CORS and CSRF operate at different layers of the request lifecycle:

• CORS validates the origin of the request before any route logic runs. It operates on HTTP transport semantics (preflight OPTIONS handling, response headers) and applies uniformly to all routes. In ergo-router, CORS is configured in transport because it runs before route matching.

• CSRF validates request integrity — it ensures a browser request was intentionally initiated by the user, not by a malicious cross-site script. It operates at the pipeline level (Stage 2: Authorization) because different routes may need different CSRF policies depending on their auth mechanism.

When to Enable CSRF

Auth mechanism	Client type	CSRF needed?	Rationale
Session cookie	Browser	Yes	Browsers auto-attach cookies on every request — CSRF prevents forged submissions
Bearer token	Mobile/service	No	Tokens are explicitly attached by the client — not auto-sent by the browser
Cookie + Bearer (mixed)	Both	Per-route	Enable CSRF on cookie-auth routes, disable on Bearer-only routes
None (public)	Any	No	No credentials to protect

sameSite: 'Strict' and Cross-Site Requests

ergo’s CSRF middleware locks both cookies to sameSite: 'Strict'. This means CSRF cookies are sent on same-site requests and withheld on cross-site requests. The SameSite attribute operates on the site boundary (registrable domain), not the origin boundary — so app.example.com and api.example.com are cross-origin but same-site (both under example.com).

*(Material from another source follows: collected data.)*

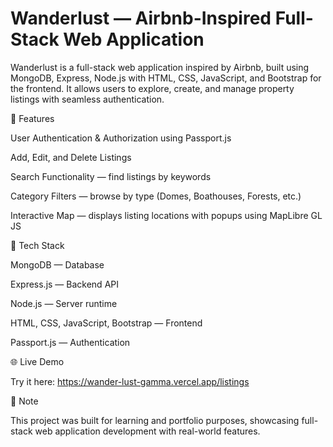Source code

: # Wanderlust — Airbnb-Inspired Full-Stack Web Application

Wanderlust is a full-stack web application inspired by Airbnb, built using MongoDB, Express, Node.js with HTML, CSS, JavaScript, and Bootstrap for the frontend. It allows users to explore, create, and manage property listings with seamless authentication.

🚀 Features

   User Authentication & Authorization using Passport.js

   Add, Edit, and Delete Listings

   Search Functionality — find listings by keywords

   Category Filters — browse by type (Domes, Boathouses, Forests, etc.)

   Interactive Map — displays listing locations with popups using MapLibre GL JS

🧩 Tech Stack

   MongoDB — Database

   Express.js — Backend API

   Node.js — Server runtime

   HTML, CSS, JavaScript, Bootstrap — Frontend

   Passport.js — Authentication

🌐 Live Demo

   Try it here: https://wander-lust-gamma.vercel.app/listings

📜 Note

   This project was built for learning and portfolio purposes, showcasing full-stack web application development with real-world features.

This has two implications:

1. Cross-origin, same-site SPAs (e.g., app.example.com calling api.example.com) — SameSite=Strict cookies are delivered because the request is same-site. However, the CSRF cookies are host-only by default (scoped to the host that set them). If your API at api.example.com sets CSRF cookies, they are sent back to api.example.com on same-site requests — no additional domain configuration is needed for this topology.

2. Cross-site integrations (e.g., other-domain.com calling your API) — the browser will not send SameSite=Strict cookies on cross-site requests. These clients should use Bearer token authentication with csrf: false.

Same-site vs cross-site

SameSite=Strict cookies work across subdomains of the same registrable domain. app.example.com and api.example.com are same-site — cookies are delivered. other-domain.com calling api.example.com is cross-site — cookies are withheld. If your SPA and API share a registrable domain, sameSite: 'Strict' works without additional cookie domain configuration.

Bearer Clients and Stale CSRF Cookies

When a route has csrf: false, the CSRF middleware is removed from the pipeline entirely — it does not run. A Bearer client that happens to have stale CSRF cookies from a previous browser session is unaffected because:

• On csrf: false routes, the cookie is ignored — no verification occurs
• On CSRF-enabled routes, a Bearer client without the X-CSRF-TOKEN header would fail CSRF verification with 403 — this is correct behavior, since that route expects cookie-based auth

The resolve() function in ergo-router handles each config key independently: csrf: false disables CSRF regardless of the authorization setting, and vice versa.